[The records Boundary: Start]

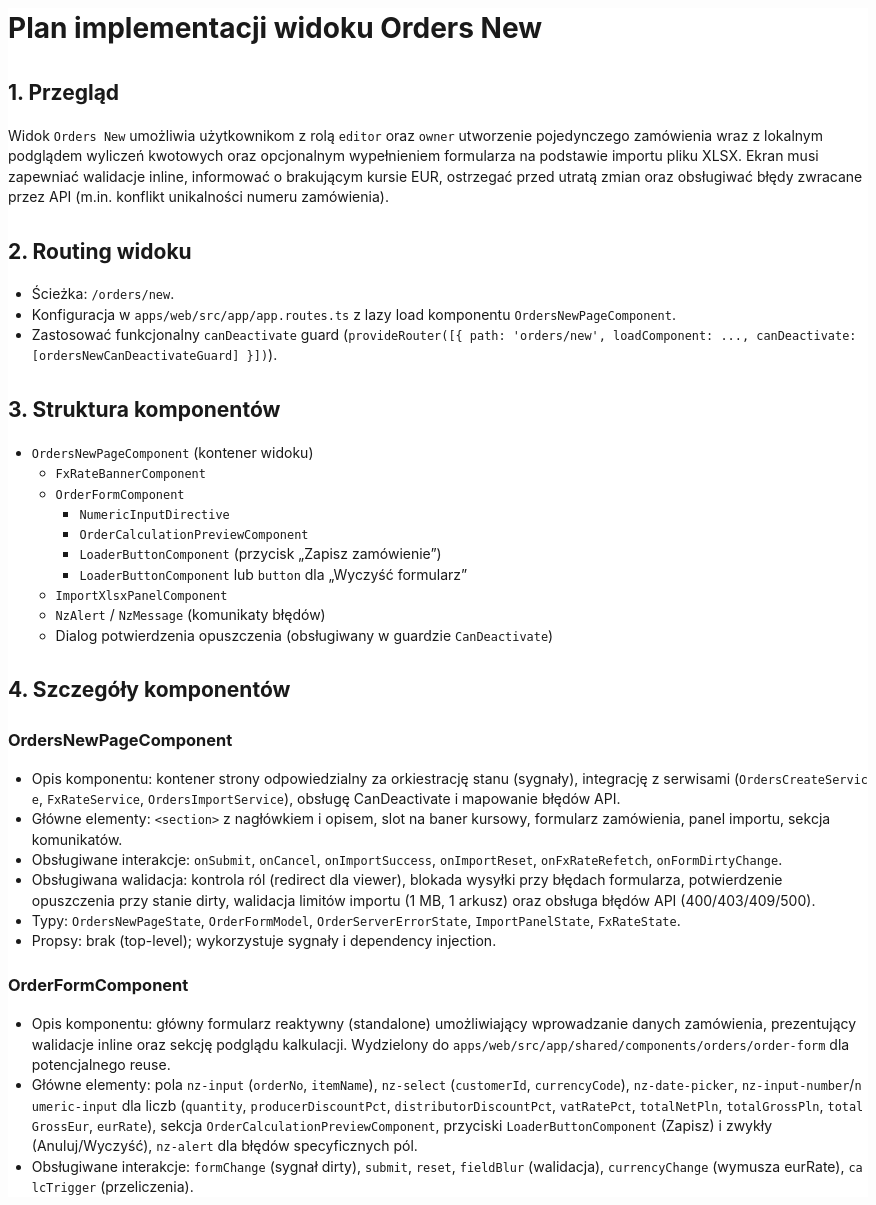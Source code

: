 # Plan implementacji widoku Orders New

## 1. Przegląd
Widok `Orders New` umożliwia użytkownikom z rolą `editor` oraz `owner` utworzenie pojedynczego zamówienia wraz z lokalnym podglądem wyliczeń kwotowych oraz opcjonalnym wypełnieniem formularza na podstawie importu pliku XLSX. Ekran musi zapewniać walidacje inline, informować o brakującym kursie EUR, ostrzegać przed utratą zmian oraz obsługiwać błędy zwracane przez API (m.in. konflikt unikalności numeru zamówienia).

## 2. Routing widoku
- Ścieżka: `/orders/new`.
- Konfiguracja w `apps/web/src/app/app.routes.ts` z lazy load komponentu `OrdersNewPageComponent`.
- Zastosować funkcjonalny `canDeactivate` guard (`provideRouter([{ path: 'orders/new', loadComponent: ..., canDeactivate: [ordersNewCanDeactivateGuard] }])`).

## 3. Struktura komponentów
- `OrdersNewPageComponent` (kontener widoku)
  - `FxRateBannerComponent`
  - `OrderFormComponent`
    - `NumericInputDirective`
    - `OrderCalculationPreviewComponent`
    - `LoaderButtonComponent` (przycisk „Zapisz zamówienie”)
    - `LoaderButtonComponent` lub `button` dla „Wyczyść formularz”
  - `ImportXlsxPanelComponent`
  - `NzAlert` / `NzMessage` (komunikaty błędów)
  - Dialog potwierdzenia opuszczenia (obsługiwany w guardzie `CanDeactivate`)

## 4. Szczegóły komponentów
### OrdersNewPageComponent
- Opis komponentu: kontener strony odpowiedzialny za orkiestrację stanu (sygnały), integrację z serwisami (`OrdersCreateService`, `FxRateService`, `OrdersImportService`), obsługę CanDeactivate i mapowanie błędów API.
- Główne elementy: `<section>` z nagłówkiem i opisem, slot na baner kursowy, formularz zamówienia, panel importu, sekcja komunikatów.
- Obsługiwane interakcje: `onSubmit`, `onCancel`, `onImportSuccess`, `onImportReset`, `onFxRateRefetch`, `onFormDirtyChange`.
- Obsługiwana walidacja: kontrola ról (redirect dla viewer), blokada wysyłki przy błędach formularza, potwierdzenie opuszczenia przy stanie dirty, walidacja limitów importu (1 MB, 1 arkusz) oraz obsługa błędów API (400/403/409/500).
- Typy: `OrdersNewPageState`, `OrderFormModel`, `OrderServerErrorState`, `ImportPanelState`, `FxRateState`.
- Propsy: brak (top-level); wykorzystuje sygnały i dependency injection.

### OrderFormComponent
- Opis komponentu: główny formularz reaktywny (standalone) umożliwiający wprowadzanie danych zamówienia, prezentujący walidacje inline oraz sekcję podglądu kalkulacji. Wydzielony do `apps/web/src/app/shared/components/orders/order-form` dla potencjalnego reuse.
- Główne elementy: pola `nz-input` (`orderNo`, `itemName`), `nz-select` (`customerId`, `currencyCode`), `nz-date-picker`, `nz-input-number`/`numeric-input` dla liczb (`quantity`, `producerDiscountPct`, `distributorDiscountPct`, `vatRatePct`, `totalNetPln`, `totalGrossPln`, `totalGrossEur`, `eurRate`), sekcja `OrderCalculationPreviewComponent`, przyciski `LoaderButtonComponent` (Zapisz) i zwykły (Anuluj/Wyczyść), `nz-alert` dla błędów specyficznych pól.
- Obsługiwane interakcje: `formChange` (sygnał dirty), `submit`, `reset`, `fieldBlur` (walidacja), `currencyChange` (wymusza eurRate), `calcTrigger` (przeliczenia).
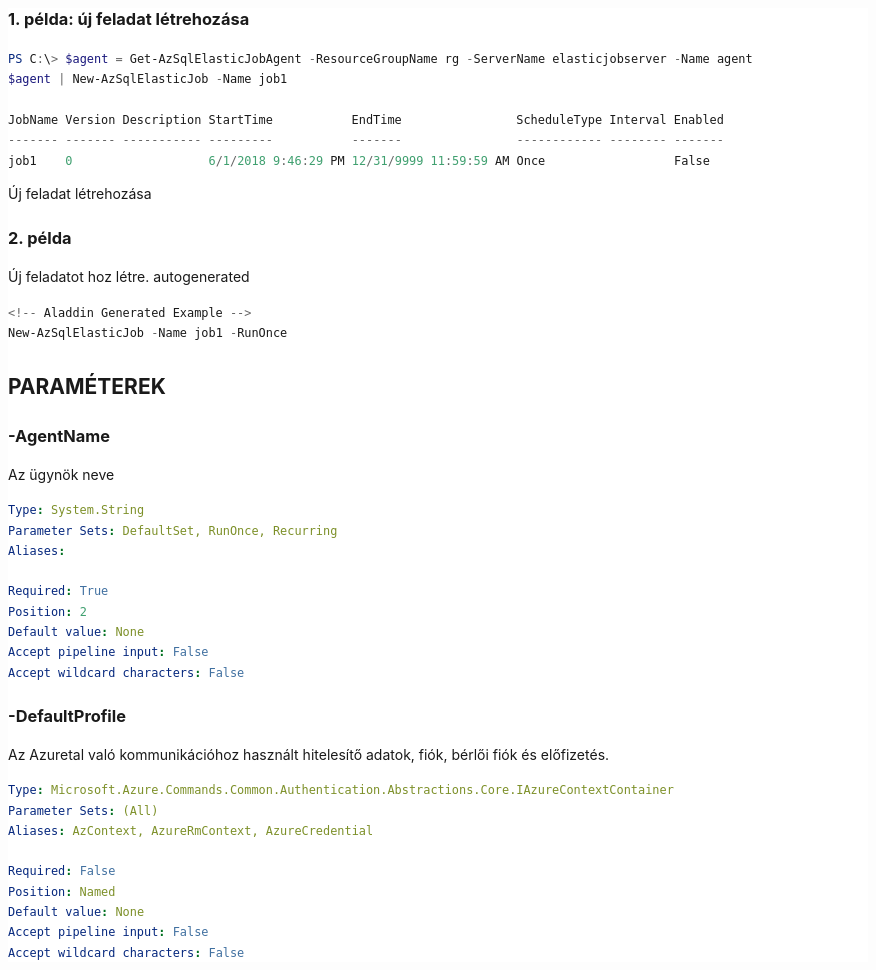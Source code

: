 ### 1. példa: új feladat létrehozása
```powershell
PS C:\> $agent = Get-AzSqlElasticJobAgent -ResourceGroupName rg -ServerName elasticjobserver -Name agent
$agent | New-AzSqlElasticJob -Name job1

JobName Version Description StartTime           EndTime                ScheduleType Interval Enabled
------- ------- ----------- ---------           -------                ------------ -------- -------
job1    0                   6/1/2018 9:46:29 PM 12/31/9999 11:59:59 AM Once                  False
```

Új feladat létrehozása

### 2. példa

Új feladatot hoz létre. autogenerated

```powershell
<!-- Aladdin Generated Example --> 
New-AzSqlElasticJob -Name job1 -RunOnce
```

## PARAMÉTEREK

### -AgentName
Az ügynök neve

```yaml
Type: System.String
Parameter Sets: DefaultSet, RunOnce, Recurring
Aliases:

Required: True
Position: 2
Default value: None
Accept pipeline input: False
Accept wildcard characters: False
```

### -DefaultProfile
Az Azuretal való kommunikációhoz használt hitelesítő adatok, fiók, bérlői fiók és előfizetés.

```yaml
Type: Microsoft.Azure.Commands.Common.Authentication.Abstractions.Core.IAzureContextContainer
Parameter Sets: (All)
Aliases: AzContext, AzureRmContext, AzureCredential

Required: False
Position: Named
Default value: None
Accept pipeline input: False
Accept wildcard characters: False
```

[The records Boundary: End]

▸ What is required:
From the first line above down to the line with "## 1. Przegląd", reproduce every line and no others, omitting pictures.

▸ Answer for the task:
Source code

: # Plan implementacji widoku Orders New

## 1. Przegląd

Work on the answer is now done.